[TASK DATA — start]

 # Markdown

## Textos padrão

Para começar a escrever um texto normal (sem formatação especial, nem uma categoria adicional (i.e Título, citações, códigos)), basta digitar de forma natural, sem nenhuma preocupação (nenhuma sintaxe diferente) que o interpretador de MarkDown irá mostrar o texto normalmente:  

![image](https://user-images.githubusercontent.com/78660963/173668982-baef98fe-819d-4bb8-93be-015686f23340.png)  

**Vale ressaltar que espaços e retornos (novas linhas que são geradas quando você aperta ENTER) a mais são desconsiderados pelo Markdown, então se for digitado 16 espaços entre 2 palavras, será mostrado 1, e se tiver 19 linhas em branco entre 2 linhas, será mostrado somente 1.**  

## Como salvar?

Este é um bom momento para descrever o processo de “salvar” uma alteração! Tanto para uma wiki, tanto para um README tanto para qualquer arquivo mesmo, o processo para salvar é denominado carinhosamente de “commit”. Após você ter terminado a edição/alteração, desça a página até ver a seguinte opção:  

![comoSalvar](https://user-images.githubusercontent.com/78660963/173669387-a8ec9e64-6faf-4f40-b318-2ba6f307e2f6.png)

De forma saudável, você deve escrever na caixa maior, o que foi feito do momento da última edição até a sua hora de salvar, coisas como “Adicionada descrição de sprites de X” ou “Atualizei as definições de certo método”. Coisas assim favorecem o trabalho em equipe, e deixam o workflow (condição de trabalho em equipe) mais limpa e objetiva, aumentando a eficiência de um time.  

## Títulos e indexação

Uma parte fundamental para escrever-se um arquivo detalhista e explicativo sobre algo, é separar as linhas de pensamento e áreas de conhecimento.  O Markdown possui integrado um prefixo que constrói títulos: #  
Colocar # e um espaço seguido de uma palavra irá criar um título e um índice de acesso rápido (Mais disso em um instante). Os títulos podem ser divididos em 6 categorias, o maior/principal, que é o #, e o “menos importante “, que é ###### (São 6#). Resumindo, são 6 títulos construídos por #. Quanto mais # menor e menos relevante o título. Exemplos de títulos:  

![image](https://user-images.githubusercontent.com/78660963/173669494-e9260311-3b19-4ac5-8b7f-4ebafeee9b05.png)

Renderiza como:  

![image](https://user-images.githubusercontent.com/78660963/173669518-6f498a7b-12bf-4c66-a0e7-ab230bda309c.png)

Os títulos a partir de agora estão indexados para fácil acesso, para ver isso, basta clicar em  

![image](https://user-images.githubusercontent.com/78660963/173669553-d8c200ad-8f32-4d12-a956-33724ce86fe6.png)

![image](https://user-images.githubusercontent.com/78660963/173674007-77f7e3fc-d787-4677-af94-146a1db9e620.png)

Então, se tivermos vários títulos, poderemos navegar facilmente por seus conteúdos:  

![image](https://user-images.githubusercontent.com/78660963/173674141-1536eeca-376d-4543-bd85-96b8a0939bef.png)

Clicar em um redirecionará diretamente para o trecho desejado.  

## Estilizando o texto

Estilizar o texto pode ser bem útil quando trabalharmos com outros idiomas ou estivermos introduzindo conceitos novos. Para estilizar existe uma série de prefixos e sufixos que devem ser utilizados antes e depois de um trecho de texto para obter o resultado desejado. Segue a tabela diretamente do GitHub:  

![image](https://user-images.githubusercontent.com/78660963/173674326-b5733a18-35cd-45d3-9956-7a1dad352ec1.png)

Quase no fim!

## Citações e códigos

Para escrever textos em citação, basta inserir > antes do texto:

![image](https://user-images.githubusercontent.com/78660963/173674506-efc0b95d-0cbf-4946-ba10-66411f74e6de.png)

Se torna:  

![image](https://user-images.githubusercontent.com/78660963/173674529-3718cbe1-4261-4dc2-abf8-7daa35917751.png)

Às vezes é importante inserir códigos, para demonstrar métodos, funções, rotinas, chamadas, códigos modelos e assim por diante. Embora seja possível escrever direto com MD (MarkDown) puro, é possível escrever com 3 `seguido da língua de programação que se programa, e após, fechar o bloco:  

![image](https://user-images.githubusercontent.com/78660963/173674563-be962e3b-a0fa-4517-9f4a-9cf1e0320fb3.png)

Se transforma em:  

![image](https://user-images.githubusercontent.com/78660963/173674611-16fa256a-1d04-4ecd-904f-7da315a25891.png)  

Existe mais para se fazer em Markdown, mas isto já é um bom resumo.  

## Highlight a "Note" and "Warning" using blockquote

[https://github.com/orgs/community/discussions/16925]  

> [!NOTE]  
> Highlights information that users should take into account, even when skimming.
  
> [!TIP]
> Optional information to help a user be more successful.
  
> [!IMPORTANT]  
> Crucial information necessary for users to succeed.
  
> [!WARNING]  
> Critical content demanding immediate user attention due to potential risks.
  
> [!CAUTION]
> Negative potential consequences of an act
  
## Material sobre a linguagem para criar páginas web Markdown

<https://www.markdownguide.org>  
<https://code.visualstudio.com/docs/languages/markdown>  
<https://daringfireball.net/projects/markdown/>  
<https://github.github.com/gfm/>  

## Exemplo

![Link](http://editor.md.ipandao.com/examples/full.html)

[TASK DATA — finish]

Copy all of the entries above exactly as shown.

 # Markdown

## Textos padrão

Para começar a escrever um texto normal (sem formatação especial, nem uma categoria adicional (i.e Título, citações, códigos)), basta digitar de forma natural, sem nenhuma preocupação (nenhuma sintaxe diferente) que o interpretador de MarkDown irá mostrar o texto normalmente:  

![image](https://user-images.githubusercontent.com/78660963/173668982-baef98fe-819d-4bb8-93be-015686f23340.png)  

**Vale ressaltar que espaços e retornos (novas linhas que são geradas quando você aperta ENTER) a mais são desconsiderados pelo Markdown, então se for digitado 16 espaços entre 2 palavras, será mostrado 1, e se tiver 19 linhas em branco entre 2 linhas, será mostrado somente 1.**  

## Como salvar?

Este é um bom momento para descrever o processo de “salvar” uma alteração! Tanto para uma wiki, tanto para um README tanto para qualquer arquivo mesmo, o processo para salvar é denominado carinhosamente de “commit”. Após você ter terminado a edição/alteração, desça a página até ver a seguinte opção:  

![comoSalvar](https://user-images.githubusercontent.com/78660963/173669387-a8ec9e64-6faf-4f40-b318-2ba6f307e2f6.png)

De forma saudável, você deve escrever na caixa maior, o que foi feito do momento da última edição até a sua hora de salvar, coisas como “Adicionada descrição de sprites de X” ou “Atualizei as definições de certo método”. Coisas assim favorecem o trabalho em equipe, e deixam o workflow (condição de trabalho em equipe) mais limpa e objetiva, aumentando a eficiência de um time.  

## Títulos e indexação

Uma parte fundamental para escrever-se um arquivo detalhista e explicativo sobre algo, é separar as linhas de pensamento e áreas de conhecimento.  O Markdown possui integrado um prefixo que constrói títulos: #  
Colocar # e um espaço seguido de uma palavra irá criar um título e um índice de acesso rápido (Mais disso em um instante). Os títulos podem ser divididos em 6 categorias, o maior/principal, que é o #, e o “menos importante “, que é ###### (São 6#). Resumindo, são 6 títulos construídos por #. Quanto mais # menor e menos relevante o título. Exemplos de títulos:  

![image](https://user-images.githubusercontent.com/78660963/173669494-e9260311-3b19-4ac5-8b7f-4ebafeee9b05.png)

Renderiza como:  

![image](https://user-images.githubusercontent.com/78660963/173669518-6f498a7b-12bf-4c66-a0e7-ab230bda309c.png)

Os títulos a partir de agora estão indexados para fácil acesso, para ver isso, basta clicar em  

![image](https://user-images.githubusercontent.com/78660963/173669553-d8c200ad-8f32-4d12-a956-33724ce86fe6.png)

![image](https://user-images.githubusercontent.com/78660963/173674007-77f7e3fc-d787-4677-af94-146a1db9e620.png)

Então, se tivermos vários títulos, poderemos navegar facilmente por seus conteúdos:  

![image](https://user-images.githubusercontent.com/78660963/173674141-1536eeca-376d-4543-bd85-96b8a0939bef.png)

Clicar em um redirecionará diretamente para o trecho desejado.  

## Estilizando o texto

Estilizar o texto pode ser bem útil quando trabalharmos com outros idiomas ou estivermos introduzindo conceitos novos. Para estilizar existe uma série de prefixos e sufixos que devem ser utilizados antes e depois de um trecho de texto para obter o resultado desejado. Segue a tabela diretamente do GitHub:  

![image](https://user-images.githubusercontent.com/78660963/173674326-b5733a18-35cd-45d3-9956-7a1dad352ec1.png)

Quase no fim!

## Citações e códigos

Para escrever textos em citação, basta inserir > antes do texto:

![image](https://user-images.githubusercontent.com/78660963/173674506-efc0b95d-0cbf-4946-ba10-66411f74e6de.png)

Se torna:  

![image](https://user-images.githubusercontent.com/78660963/173674529-3718cbe1-4261-4dc2-abf8-7daa35917751.png)

Às vezes é importante inserir códigos, para demonstrar métodos, funções, rotinas, chamadas, códigos modelos e assim por diante. Embora seja possível escrever direto com MD (MarkDown) puro, é possível escrever com 3 `seguido da língua de programação que se programa, e após, fechar o bloco:  

![image](https://user-images.githubusercontent.com/78660963/173674563-be962e3b-a0fa-4517-9f4a-9cf1e0320fb3.png)

Se transforma em:  

![image](https://user-images.githubusercontent.com/78660963/173674611-16fa256a-1d04-4ecd-904f-7da315a25891.png)  

Existe mais para se fazer em Markdown, mas isto já é um bom resumo.  

## Highlight a "Note" and "Warning" using blockquote

[https://github.com/orgs/community/discussions/16925]  

> [!NOTE]  
> Highlights information that users should take into account, even when skimming.
  
> [!TIP]
> Optional information to help a user be more successful.
  
> [!IMPORTANT]  
> Crucial information necessary for users to succeed.
  
> [!WARNING]  
> Critical content demanding immediate user attention due to potential risks.
  
> [!CAUTION]
> Negative potential consequences of an act
  
## Material sobre a linguagem para criar páginas web Markdown

<https://www.markdownguide.org>  
<https://code.visualstudio.com/docs/languages/markdown>  
<https://daringfireball.net/projects/markdown/>  
<https://github.github.com/gfm/>  

## Exemplo

![Link](http://editor.md.ipandao.com/examples/full.html)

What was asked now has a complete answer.